**TASK DIRECTIONS**
The entries below are to be copied exactly, with nothing left out.
-- RECORDED DATA follows --
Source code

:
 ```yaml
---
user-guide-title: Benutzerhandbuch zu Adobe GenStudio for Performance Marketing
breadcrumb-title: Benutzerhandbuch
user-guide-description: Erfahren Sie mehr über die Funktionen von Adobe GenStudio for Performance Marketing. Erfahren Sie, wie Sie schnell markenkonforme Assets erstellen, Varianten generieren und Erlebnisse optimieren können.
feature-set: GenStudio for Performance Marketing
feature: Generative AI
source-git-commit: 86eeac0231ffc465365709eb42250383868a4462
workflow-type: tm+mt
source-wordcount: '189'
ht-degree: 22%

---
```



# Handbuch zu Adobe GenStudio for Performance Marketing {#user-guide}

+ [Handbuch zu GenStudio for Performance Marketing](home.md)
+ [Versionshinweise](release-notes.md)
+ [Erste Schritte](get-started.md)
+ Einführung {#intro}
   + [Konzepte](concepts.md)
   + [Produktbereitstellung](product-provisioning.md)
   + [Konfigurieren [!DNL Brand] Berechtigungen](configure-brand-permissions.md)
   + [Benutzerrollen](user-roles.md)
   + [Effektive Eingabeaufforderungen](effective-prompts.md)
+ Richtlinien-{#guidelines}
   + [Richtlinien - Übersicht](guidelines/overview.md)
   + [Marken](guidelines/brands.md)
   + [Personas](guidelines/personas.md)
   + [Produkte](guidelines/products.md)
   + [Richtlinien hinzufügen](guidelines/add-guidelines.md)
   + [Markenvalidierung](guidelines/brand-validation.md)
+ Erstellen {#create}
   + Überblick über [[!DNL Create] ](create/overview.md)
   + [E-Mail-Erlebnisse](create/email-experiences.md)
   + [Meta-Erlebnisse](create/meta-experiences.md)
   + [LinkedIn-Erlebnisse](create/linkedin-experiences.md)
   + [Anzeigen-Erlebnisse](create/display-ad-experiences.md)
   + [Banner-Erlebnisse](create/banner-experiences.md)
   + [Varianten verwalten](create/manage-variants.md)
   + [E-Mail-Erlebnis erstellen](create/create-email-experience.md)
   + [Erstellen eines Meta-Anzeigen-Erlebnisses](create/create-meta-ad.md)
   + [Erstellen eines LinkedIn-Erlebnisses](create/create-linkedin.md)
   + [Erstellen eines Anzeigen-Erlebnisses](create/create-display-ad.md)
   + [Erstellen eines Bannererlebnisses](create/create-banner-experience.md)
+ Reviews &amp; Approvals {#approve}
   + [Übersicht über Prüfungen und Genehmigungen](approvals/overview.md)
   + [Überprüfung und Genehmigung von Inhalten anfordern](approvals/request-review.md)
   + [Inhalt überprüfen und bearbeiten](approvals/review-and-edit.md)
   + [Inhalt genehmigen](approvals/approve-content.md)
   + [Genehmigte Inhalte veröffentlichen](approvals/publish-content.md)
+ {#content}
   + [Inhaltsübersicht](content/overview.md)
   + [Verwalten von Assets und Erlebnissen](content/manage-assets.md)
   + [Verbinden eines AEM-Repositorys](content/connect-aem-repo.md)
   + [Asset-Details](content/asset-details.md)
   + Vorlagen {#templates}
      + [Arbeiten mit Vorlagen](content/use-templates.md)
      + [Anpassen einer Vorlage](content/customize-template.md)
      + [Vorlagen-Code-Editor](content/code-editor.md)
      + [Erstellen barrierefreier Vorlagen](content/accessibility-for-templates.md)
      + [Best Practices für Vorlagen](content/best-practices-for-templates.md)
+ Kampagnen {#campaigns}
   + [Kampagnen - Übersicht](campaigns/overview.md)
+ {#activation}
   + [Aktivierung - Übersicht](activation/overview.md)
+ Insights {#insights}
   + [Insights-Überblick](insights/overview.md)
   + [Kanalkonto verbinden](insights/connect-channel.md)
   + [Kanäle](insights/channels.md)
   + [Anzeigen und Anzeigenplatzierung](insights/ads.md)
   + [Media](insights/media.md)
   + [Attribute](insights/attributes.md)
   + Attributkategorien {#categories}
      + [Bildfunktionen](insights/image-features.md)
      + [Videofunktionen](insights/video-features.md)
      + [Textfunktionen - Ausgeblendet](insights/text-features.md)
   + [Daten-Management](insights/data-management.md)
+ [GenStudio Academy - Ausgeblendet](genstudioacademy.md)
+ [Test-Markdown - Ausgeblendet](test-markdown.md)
-- RECORDED DATA concluded --
**TASK ANSWER**
Source code

:
 ```yaml
---
user-guide-title: Benutzerhandbuch zu Adobe GenStudio for Performance Marketing
breadcrumb-title: Benutzerhandbuch
user-guide-description: Erfahren Sie mehr über die Funktionen von Adobe GenStudio for Performance Marketing. Erfahren Sie, wie Sie schnell markenkonforme Assets erstellen, Varianten generieren und Erlebnisse optimieren können.
feature-set: GenStudio for Performance Marketing
feature: Generative AI
source-git-commit: 86eeac0231ffc465365709eb42250383868a4462
workflow-type: tm+mt
source-wordcount: '189'
ht-degree: 22%

---
```



# Handbuch zu Adobe GenStudio for Performance Marketing {#user-guide}

+ [Handbuch zu GenStudio for Performance Marketing](home.md)
+ [Versionshinweise](release-notes.md)
+ [Erste Schritte](get-started.md)
+ Einführung {#intro}
   + [Konzepte](concepts.md)
   + [Produktbereitstellung](product-provisioning.md)
   + [Konfigurieren [!DNL Brand] Berechtigungen](configure-brand-permissions.md)
   + [Benutzerrollen](user-roles.md)
   + [Effektive Eingabeaufforderungen](effective-prompts.md)
+ Richtlinien-{#guidelines}
   + [Richtlinien - Übersicht](guidelines/overview.md)
   + [Marken](guidelines/brands.md)
   + [Personas](guidelines/personas.md)
   + [Produkte](guidelines/products.md)
   + [Richtlinien hinzufügen](guidelines/add-guidelines.md)
   + [Markenvalidierung](guidelines/brand-validation.md)
+ Erstellen {#create}
   + Überblick über [[!DNL Create] ](create/overview.md)
   + [E-Mail-Erlebnisse](create/email-experiences.md)
   + [Meta-Erlebnisse](create/meta-experiences.md)
   + [LinkedIn-Erlebnisse](create/linkedin-experiences.md)
   + [Anzeigen-Erlebnisse](create/display-ad-experiences.md)
   + [Banner-Erlebnisse](create/banner-experiences.md)
   + [Varianten verwalten](create/manage-variants.md)
   + [E-Mail-Erlebnis erstellen](create/create-email-experience.md)
   + [Erstellen eines Meta-Anzeigen-Erlebnisses](create/create-meta-ad.md)
   + [Erstellen eines LinkedIn-Erlebnisses](create/create-linkedin.md)
   + [Erstellen eines Anzeigen-Erlebnisses](create/create-display-ad.md)
   + [Erstellen eines Bannererlebnisses](create/create-banner-experience.md)
+ Reviews &amp; Approvals {#approve}
   + [Übersicht über Prüfungen und Genehmigungen](approvals/overview.md)
   + [Überprüfung und Genehmigung von Inhalten anfordern](approvals/request-review.md)
   + [Inhalt überprüfen und bearbeiten](approvals/review-and-edit.md)
   + [Inhalt genehmigen](approvals/approve-content.md)
   + [Genehmigte Inhalte veröffentlichen](approvals/publish-content.md)
+ {#content}
   + [Inhaltsübersicht](content/overview.md)
   + [Verwalten von Assets und Erlebnissen](content/manage-assets.md)
   + [Verbinden eines AEM-Repositorys](content/connect-aem-repo.md)
   + [Asset-Details](content/asset-details.md)
   + Vorlagen {#templates}
      + [Arbeiten mit Vorlagen](content/use-templates.md)
      + [Anpassen einer Vorlage](content/customize-template.md)
      + [Vorlagen-Code-Editor](content/code-editor.md)
      + [Erstellen barrierefreier Vorlagen](content/accessibility-for-templates.md)
      + [Best Practices für Vorlagen](content/best-practices-for-templates.md)
+ Kampagnen {#campaigns}
   + [Kampagnen - Übersicht](campaigns/overview.md)
+ {#activation}
   + [Aktivierung - Übersicht](activation/overview.md)
+ Insights {#insights}
   + [Insights-Überblick](insights/overview.md)
   + [Kanalkonto verbinden](insights/connect-channel.md)
   + [Kanäle](insights/channels.md)
   + [Anzeigen und Anzeigenplatzierung](insights/ads.md)
   + [Media](insights/media.md)
   + [Attribute](insights/attributes.md)
   + Attributkategorien {#categories}
      + [Bildfunktionen](insights/image-features.md)
      + [Videofunktionen](insights/video-features.md)
      + [Textfunktionen - Ausgeblendet](insights/text-features.md)
   + [Daten-Management](insights/data-management.md)
+ [GenStudio Academy - Ausgeblendet](genstudioacademy.md)
+ [Test-Markdown - Ausgeblendet](test-markdown.md)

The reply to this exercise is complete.